Advances in testing and therapeutics are improving the lives of patients with Fabry disease
What recent research and advances should neurologists be aware of?
Diagnostics. Tests for Fabry disease now include an enzyme assay to measure alpha-galactosidase activity in the blood of males and genetic testing in males and females to identify GLA mutations. Several states now test newborns for Fabry disease, enabling earlier diagnosis and treatment, Dr. Raymond said. Identifying Fabry disease in a boy by enzyme assay sometimes leads to identifying an uncle, a grandfather, or others in the family who have Fabry. Fabry is sometimes discovered from genetic panels to help diagnose peripheral neuropathy and from prenatal genetic testing.
“Genetic screening of at-risk family members, of any degree, in various generations, is important,” Dr. Rastogi emphasized, “so we construct a family tree to find everyone at risk. Genetic testing is much easier and more widespread than it was even 5 years ago. It’s more accessible and you don’t need to go through a geneticist to diagnose Fabry disease.
“Some patients first come to us for dialysis in their 40s or 50s, but people are being tested and treated at younger ages now, and we also have newborn screening. Genetic testing for Fabry is not common, but in several states, every newborn is tested for Fabry. And, if parents have Fabry, we test their children.”
Therapeutics. “Available and emerging therapies make the field exciting,” Dr. Raymond said. “Some current gene therapy trials look promising, and preliminary evidence suggests that gene therapy may stabilize kidney and heart function.”
“Although Fabry disease does not have a cure,” Dr. Rastogi pointed out, “two treatments for Fabry disease appear to help prevent life-threatening complications: enzyme replacement therapy (ERT) and chaperone therapy.”
Replacing enzymes. “In Fabry disease, the enzyme alpha-galactosidase A is deficient,” Dr. Rastogi explained, “causing build-up of sphingolipids in blood vessels and tissues. ERT, a great advance that we’ve had for over 20 years, replenishes that deficiency. ERT has some challenges: It’s an infusion every 2 weeks for life, and it can have infusion reactions and other complications.
“Newer, second-generation, versions of ERT are being developed, including pegunigalsidase alfa (Elfabrio, Chiesi Global Rare Diseases, Protalix Biotherapeutics), recently approved by the U.S. Food and Drug Administration to treat adults with Fabry disease.”
Chaperone therapy. “The oral drug migalastat (Galafold, Fabrazyme) is a small-molecule chaperone therapy that stabilizes the faulty alpha-galactosidase A enzyme,” Dr. Rastogi explained. “It is easier to take, every other day for life, than [undergoing] infusion. Limitations include that it is available only to patients who have the amenable mutations, and whose estimated glomerular filtration rate is greater than 30 [mL/min/1.73 m2], and they may have some adverse events including nausea or vomiting.”

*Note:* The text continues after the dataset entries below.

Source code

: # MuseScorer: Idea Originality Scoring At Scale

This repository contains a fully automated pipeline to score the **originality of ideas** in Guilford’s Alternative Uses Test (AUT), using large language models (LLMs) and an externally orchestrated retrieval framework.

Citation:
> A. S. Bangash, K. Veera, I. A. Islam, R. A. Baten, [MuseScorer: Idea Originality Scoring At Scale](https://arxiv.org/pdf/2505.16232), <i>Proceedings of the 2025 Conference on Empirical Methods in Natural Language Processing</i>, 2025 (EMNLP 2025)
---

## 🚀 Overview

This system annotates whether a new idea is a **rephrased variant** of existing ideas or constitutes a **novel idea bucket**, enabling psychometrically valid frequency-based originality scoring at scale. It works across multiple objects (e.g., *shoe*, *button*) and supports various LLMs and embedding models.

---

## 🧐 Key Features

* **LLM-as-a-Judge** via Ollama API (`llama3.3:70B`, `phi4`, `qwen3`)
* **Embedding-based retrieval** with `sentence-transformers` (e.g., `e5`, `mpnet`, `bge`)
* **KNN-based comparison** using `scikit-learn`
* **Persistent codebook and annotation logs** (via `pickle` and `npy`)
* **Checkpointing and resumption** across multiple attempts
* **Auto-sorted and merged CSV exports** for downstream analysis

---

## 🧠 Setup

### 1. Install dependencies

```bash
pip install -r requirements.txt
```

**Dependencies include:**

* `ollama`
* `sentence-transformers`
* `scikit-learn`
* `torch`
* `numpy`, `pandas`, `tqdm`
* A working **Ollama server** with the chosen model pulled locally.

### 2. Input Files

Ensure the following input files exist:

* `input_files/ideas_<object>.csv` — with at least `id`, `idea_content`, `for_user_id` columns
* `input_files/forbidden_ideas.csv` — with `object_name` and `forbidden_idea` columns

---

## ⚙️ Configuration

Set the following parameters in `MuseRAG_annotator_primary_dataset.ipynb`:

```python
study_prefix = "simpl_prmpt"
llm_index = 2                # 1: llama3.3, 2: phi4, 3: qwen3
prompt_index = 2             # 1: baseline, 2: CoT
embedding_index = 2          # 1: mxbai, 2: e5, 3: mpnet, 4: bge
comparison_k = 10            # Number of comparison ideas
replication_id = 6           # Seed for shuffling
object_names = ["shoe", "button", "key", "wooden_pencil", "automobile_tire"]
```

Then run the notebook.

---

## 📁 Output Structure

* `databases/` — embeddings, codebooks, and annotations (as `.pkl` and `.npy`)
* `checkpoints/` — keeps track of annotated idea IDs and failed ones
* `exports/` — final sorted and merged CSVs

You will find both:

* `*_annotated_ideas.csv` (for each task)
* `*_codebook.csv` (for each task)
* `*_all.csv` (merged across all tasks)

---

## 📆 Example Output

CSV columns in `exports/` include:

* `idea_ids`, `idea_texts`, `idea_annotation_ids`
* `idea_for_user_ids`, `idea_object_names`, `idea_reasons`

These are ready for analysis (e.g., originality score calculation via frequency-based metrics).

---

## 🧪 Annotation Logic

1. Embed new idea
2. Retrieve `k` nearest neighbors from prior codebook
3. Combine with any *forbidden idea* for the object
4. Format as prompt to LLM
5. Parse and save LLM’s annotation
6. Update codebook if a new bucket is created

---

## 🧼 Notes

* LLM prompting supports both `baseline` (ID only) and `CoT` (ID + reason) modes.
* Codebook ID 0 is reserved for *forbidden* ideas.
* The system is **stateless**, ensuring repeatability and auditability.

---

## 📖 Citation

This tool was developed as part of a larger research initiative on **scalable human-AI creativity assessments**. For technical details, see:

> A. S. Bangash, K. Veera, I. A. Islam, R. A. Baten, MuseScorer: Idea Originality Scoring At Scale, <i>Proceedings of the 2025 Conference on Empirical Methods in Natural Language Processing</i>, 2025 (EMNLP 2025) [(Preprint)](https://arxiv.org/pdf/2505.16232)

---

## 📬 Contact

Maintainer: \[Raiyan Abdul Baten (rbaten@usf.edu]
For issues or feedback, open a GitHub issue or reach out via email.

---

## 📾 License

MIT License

On the horizon: substrate reduction, gene therapy. “[These] are also exciting avenues of research,” said Dr. Rastogi. “Substrate reduction therapy aims to reduce glycosphingolipid accumulation, and lucerastat [Idorsia Pharmaceutical]1,2 and venglustat [Sanofi Genzyme]3,4 are in active clinical trials or trials that have been completed.

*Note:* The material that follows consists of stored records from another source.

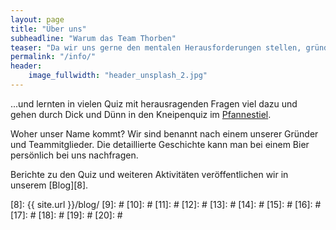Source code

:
 ```yaml
---
layout: page
title: "Über uns"
subheadline: "Warum das Team Thorben"
teaser: "Da wir uns gerne den mentalen Herausforderungen stellen, gründeten wir das Team Thorben..."
permalink: "/info/"
header:
    image_fullwidth: "header_unsplash_2.jpg"
---
```

...und lernten in vielen Quiz mit herausragenden Fragen viel dazu und gehen durch Dick und Dünn in den Kneipenquiz im [Pfannestiel][1].

Woher unser Name kommt? Wir sind benannt nach einem unserer Gründer und Teammitglieder. Die detaillierte Geschichte kann man bei einem Bier persönlich bei uns nachfragen.

Berichte zu den Quiz und weiteren Aktivitäten veröffentlichen wir in unserem [Blog][8].


 [1]: http://pfannestiel-karlsruhe.de/
 [2]: #
 [3]: #
 [4]: #
 [5]: #
 [6]: #
 [7]: #
 [8]: {{ site.url }}/blog/
 [9]: #
 [10]: #
 [11]: #
 [12]: #
 [13]: #
 [14]: #
 [15]: #
 [16]: #
 [17]: #
 [18]: #
 [19]: #
 [20]: #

Gene therapy “delivers a healthy gene that helps the body produce a previously deficient enzyme,” Dr. Rastogi explained. “This is an early, very promising field in need of more research, with many challenges involving the vector and complications.
“While it is still too early to predict how effective gene therapy will be, research is encouraging. Another promising therapy is modulation of gene expression, which changes the activity of a gene.”
“Gene therapy may potentially offer an alternative to typical ERT, which some patients find burdensome,” Ms. Lauderdale added. “If a neurologist has a patient who may be a good candidate for a gene therapy clinical trial that is recruiting participants, I encourage them to learn more about the study and its requirements.”
Dr. Mellin concurred: “Several gene therapy clinical trials show promise, but further information and evidence are required.”